**Task to carry out:** Line by line, reproduce the material below exactly.

**Excerpted data:**
=-=-=-=-=

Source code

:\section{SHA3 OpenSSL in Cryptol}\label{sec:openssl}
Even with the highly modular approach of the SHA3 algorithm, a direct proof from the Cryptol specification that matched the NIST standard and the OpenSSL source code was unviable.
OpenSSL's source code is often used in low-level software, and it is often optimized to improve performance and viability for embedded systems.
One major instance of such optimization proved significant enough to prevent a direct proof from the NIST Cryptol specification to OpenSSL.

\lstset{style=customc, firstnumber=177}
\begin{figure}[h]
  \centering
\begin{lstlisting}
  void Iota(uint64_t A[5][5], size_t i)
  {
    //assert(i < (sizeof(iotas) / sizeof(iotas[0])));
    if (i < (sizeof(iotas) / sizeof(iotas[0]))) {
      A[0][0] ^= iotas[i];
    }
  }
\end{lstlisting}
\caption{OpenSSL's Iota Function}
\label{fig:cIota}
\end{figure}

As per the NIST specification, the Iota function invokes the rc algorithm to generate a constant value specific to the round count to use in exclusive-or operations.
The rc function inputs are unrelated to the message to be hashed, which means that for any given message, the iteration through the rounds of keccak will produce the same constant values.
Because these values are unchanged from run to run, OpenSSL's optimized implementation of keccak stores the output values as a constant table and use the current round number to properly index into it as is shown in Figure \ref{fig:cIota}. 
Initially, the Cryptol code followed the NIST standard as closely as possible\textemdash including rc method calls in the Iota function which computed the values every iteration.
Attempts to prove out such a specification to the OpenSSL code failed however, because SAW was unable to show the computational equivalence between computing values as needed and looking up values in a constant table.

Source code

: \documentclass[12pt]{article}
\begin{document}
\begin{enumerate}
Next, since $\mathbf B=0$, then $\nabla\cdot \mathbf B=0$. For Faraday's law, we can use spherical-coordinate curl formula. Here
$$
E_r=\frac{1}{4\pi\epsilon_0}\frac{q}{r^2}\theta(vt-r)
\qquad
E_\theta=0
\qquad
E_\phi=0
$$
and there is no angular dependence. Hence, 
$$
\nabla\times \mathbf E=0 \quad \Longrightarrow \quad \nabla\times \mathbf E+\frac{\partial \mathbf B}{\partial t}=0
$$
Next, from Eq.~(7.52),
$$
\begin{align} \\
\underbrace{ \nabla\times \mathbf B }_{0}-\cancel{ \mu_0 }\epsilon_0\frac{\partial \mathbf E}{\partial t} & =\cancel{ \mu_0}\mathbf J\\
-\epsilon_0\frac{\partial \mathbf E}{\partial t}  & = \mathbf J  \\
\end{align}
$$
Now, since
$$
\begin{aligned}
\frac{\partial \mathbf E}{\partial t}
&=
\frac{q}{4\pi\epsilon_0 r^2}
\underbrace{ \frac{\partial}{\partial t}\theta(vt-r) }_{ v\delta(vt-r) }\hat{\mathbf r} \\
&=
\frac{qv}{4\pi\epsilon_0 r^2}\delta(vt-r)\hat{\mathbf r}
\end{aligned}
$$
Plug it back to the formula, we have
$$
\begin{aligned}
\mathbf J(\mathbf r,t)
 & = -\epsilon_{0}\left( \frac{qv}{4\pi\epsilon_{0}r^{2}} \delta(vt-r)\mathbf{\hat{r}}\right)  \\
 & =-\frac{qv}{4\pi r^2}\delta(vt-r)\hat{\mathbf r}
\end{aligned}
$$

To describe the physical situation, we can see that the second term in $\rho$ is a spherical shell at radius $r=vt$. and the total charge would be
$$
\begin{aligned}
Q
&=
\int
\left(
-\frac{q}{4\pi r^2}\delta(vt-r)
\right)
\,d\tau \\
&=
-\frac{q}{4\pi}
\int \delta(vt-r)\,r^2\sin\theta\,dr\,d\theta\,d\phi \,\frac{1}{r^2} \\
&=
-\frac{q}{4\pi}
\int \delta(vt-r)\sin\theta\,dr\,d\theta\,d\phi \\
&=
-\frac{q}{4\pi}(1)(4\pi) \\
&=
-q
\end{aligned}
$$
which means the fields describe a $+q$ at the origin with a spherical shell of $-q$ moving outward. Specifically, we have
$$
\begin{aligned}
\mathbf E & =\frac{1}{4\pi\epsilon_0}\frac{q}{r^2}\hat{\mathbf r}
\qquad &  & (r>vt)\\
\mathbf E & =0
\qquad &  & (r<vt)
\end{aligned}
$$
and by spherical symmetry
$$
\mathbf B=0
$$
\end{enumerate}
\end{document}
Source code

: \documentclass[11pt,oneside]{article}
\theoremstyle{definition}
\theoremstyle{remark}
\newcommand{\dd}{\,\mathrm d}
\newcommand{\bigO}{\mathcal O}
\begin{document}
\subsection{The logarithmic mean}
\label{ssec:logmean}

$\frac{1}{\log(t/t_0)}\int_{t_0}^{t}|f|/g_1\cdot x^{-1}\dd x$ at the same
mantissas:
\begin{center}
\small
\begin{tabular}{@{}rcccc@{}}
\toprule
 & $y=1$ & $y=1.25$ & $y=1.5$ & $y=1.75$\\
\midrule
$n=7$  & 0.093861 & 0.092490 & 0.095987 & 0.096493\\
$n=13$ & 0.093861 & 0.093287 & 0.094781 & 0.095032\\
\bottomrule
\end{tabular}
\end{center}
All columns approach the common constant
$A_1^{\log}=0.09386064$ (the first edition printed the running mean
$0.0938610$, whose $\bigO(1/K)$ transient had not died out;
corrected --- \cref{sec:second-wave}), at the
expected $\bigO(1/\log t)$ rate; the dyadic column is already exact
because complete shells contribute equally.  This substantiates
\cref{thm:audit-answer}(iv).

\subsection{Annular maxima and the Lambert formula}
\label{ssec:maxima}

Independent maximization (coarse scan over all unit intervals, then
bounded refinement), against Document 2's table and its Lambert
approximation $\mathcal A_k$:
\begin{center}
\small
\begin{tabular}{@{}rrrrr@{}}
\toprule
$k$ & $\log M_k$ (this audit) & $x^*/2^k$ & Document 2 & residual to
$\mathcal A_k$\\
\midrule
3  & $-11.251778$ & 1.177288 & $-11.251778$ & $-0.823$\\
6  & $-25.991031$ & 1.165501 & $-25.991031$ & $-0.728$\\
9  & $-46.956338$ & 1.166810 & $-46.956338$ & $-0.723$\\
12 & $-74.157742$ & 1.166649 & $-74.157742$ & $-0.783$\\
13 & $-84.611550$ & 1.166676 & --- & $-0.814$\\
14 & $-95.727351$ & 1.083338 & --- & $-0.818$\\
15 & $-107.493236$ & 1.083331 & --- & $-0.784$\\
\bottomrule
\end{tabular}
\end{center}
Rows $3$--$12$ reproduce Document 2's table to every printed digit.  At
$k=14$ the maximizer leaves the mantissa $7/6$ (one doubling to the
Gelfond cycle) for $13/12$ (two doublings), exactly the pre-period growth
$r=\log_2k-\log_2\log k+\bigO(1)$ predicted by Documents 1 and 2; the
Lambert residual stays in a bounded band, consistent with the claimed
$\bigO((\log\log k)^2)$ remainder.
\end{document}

=-=-=-=-=

**Output for this task:**
Source code

:\section{SHA3 OpenSSL in Cryptol}\label{sec:openssl}
Even with the highly modular approach of the SHA3 algorithm, a direct proof from the Cryptol specification that matched the NIST standard and the OpenSSL source code was unviable.
OpenSSL's source code is often used in low-level software, and it is often optimized to improve performance and viability for embedded systems.
One major instance of such optimization proved significant enough to prevent a direct proof from the NIST Cryptol specification to OpenSSL.

\lstset{style=customc, firstnumber=177}
\begin{figure}[h]
  \centering
\begin{lstlisting}
  void Iota(uint64_t A[5][5], size_t i)
  {
    //assert(i < (sizeof(iotas) / sizeof(iotas[0])));
    if (i < (sizeof(iotas) / sizeof(iotas[0]))) {
      A[0][0] ^= iotas[i];
    }
  }
\end{lstlisting}
\caption{OpenSSL's Iota Function}
\label{fig:cIota}
\end{figure}

As per the NIST specification, the Iota function invokes the rc algorithm to generate a constant value specific to the round count to use in exclusive-or operations.
The rc function inputs are unrelated to the message to be hashed, which means that for any given message, the iteration through the rounds of keccak will produce the same constant values.
Because these values are unchanged from run to run, OpenSSL's optimized implementation of keccak stores the output values as a constant table and use the current round number to properly index into it as is shown in Figure \ref{fig:cIota}. 
Initially, the Cryptol code followed the NIST standard as closely as possible\textemdash including rc method calls in the Iota function which computed the values every iteration.
Attempts to prove out such a specification to the OpenSSL code failed however, because SAW was unable to show the computational equivalence between computing values as needed and looking up values in a constant table.

Source code

: \documentclass[12pt]{article}
\begin{document}
\begin{enumerate}
Next, since $\mathbf B=0$, then $\nabla\cdot \mathbf B=0$. For Faraday's law, we can use spherical-coordinate curl formula. Here
$$
E_r=\frac{1}{4\pi\epsilon_0}\frac{q}{r^2}\theta(vt-r)
\qquad
E_\theta=0
\qquad
E_\phi=0
$$
and there is no angular dependence. Hence, 
$$
\nabla\times \mathbf E=0 \quad \Longrightarrow \quad \nabla\times \mathbf E+\frac{\partial \mathbf B}{\partial t}=0
$$
Next, from Eq.~(7.52),
$$
\begin{align} \\
\underbrace{ \nabla\times \mathbf B }_{0}-\cancel{ \mu_0 }\epsilon_0\frac{\partial \mathbf E}{\partial t} & =\cancel{ \mu_0}\mathbf J\\
-\epsilon_0\frac{\partial \mathbf E}{\partial t}  & = \mathbf J  \\
\end{align}
$$
Now, since
$$
\begin{aligned}
\frac{\partial \mathbf E}{\partial t}
&=
\frac{q}{4\pi\epsilon_0 r^2}
\underbrace{ \frac{\partial}{\partial t}\theta(vt-r) }_{ v\delta(vt-r) }\hat{\mathbf r} \\
&=
\frac{qv}{4\pi\epsilon_0 r^2}\delta(vt-r)\hat{\mathbf r}
\end{aligned}
$$
Plug it back to the formula, we have
$$
\begin{aligned}
\mathbf J(\mathbf r,t)
 & = -\epsilon_{0}\left( \frac{qv}{4\pi\epsilon_{0}r^{2}} \delta(vt-r)\mathbf{\hat{r}}\right)  \\
 & =-\frac{qv}{4\pi r^2}\delta(vt-r)\hat{\mathbf r}
\end{aligned}
$$

To describe the physical situation, we can see that the second term in $\rho$ is a spherical shell at radius $r=vt$. and the total charge would be
$$
\begin{aligned}
Q
&=
\int
\left(
-\frac{q}{4\pi r^2}\delta(vt-r)
\right)
\,d\tau \\
&=
-\frac{q}{4\pi}
\int \delta(vt-r)\,r^2\sin\theta\,dr\,d\theta\,d\phi \,\frac{1}{r^2} \\
&=
-\frac{q}{4\pi}
\int \delta(vt-r)\sin\theta\,dr\,d\theta\,d\phi \\
&=
-\frac{q}{4\pi}(1)(4\pi) \\
&=
-q
\end{aligned}
$$
which means the fields describe a $+q$ at the origin with a spherical shell of $-q$ moving outward. Specifically, we have
$$
\begin{aligned}
\mathbf E & =\frac{1}{4\pi\epsilon_0}\frac{q}{r^2}\hat{\mathbf r}
\qquad &  & (r>vt)\\
\mathbf E & =0
\qquad &  & (r<vt)
\end{aligned}
$$
and by spherical symmetry
$$
\mathbf B=0
$$
\end{enumerate}
\end{document}
Source code

: \documentclass[11pt,oneside]{article}
\theoremstyle{definition}
\theoremstyle{remark}
\newcommand{\dd}{\,\mathrm d}
\newcommand{\bigO}{\mathcal O}
\begin{document}
\subsection{The logarithmic mean}
\label{ssec:logmean}

$\frac{1}{\log(t/t_0)}\int_{t_0}^{t}|f|/g_1\cdot x^{-1}\dd x$ at the same
mantissas:
\begin{center}
\small
\begin{tabular}{@{}rcccc@{}}
\toprule
 & $y=1$ & $y=1.25$ & $y=1.5$ & $y=1.75$\\
\midrule
$n=7$  & 0.093861 & 0.092490 & 0.095987 & 0.096493\\
$n=13$ & 0.093861 & 0.093287 & 0.094781 & 0.095032\\
\bottomrule
\end{tabular}
\end{center}
All columns approach the common constant
$A_1^{\log}=0.09386064$ (the first edition printed the running mean
$0.0938610$, whose $\bigO(1/K)$ transient had not died out;
corrected --- \cref{sec:second-wave}), at the
expected $\bigO(1/\log t)$ rate; the dyadic column is already exact
because complete shells contribute equally.  This substantiates
\cref{thm:audit-answer}(iv).

\subsection{Annular maxima and the Lambert formula}
\label{ssec:maxima}

Independent maximization (coarse scan over all unit intervals, then
bounded refinement), against Document 2's table and its Lambert
approximation $\mathcal A_k$:
\begin{center}
\small
\begin{tabular}{@{}rrrrr@{}}
\toprule
$k$ & $\log M_k$ (this audit) & $x^*/2^k$ & Document 2 & residual to
$\mathcal A_k$\\
\midrule
3  & $-11.251778$ & 1.177288 & $-11.251778$ & $-0.823$\\
6  & $-25.991031$ & 1.165501 & $-25.991031$ & $-0.728$\\
9  & $-46.956338$ & 1.166810 & $-46.956338$ & $-0.723$\\
12 & $-74.157742$ & 1.166649 & $-74.157742$ & $-0.783$\\
13 & $-84.611550$ & 1.166676 & --- & $-0.814$\\
14 & $-95.727351$ & 1.083338 & --- & $-0.818$\\
15 & $-107.493236$ & 1.083331 & --- & $-0.784$\\
\bottomrule
\end{tabular}
\end{center}
Rows $3$--$12$ reproduce Document 2's table to every printed digit.  At
$k=14$ the maximizer leaves the mantissa $7/6$ (one doubling to the
Gelfond cycle) for $13/12$ (two doublings), exactly the pre-period growth
$r=\log_2k-\log_2\log k+\bigO(1)$ predicted by Documents 1 and 2; the
Lambert residual stays in a bounded band, consistent with the claimed
$\bigO((\log\log k)^2)$ remainder.
\end{document}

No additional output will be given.